(Data records)
------------------------------

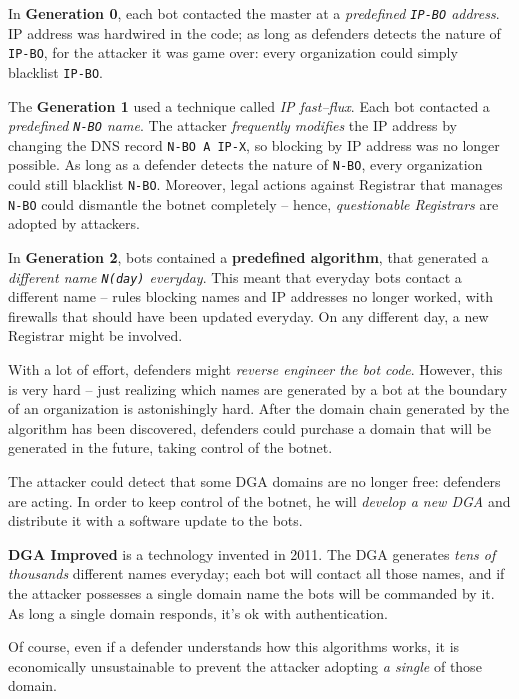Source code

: \documentclass[10pt]{extbook}
\begin{document}
In \textbf{Generation 0}, each bot contacted the master at a \emph{predefined
\texttt{IP-BO} address}. IP address was hardwired in the code; as long as
defenders detects the nature of \texttt{IP-BO}, for the attacker it was game
over: every organization could simply blacklist \texttt{IP-BO}.

The \textbf{Generation 1} used a technique called \emph{IP fast--flux}. Each
bot contacted a \emph{predefined \texttt{N-BO} name}. The attacker
\emph{frequently modifies} the IP address by changing the DNS record
\texttt{N-BO A IP-X}, so blocking by IP address was no longer possible. As long
as a defender detects the nature of \texttt{N-BO}, every organization could
still blacklist \texttt{N-BO}. Moreover, legal actions against Registrar that
manages \texttt{N-BO} could dismantle the botnet completely -- hence,
\emph{questionable Registrars} are adopted by attackers.

In \textbf{Generation 2}, bots contained a \textbf{predefined algorithm}, that
generated a \emph{different name \texttt{N(day)} everyday}. This meant that
everyday bots contact a different name -- rules blocking names and IP addresses
no longer worked, with firewalls that should have been updated everyday. On any
different day, a new Registrar might be involved.

With a lot of effort, defenders might \emph{reverse engineer the bot code}.
However, this is very hard -- just realizing which names are generated by a bot
at the boundary of an organization is astonishingly hard. After the domain
chain generated by the algorithm has been discovered, defenders could purchase
a domain that will be generated in the future, taking control of the botnet.

The attacker could detect that some DGA domains are no longer free: defenders
are acting. In order to keep control of the botnet, he will \emph{develop a new
DGA} and distribute it with a software update to the bots.

\textbf{DGA Improved} is a technology invented in 2011. The DGA generates
\emph{tens of thousands} different names everyday; each bot will contact all
those names, and if the attacker possesses a single domain name the bots will
be commanded by it. As long a single domain responds, it's ok with
authentication.

Of course, even if a defender understands how this algorithms works, it is
economically unsustainable to prevent the attacker adopting \emph{a single}
of those domain.
\end{document}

------------------------------

** WHAT THE TASK ASKS **
Exactly as they appear, please return only the lines from the first line of the records through the line containing "over: every organization", both included, leaving out all pictures.

** OUTPUT OF THE TASK **
Source code

: \documentclass[10pt]{extbook}
\begin{document}
In \textbf{Generation 0}, each bot contacted the master at a \emph{predefined
\texttt{IP-BO} address}. IP address was hardwired in the code; as long as
defenders detects the nature of \texttt{IP-BO}, for the attacker it was game
over: every organization could simply blacklist \texttt{IP-BO}.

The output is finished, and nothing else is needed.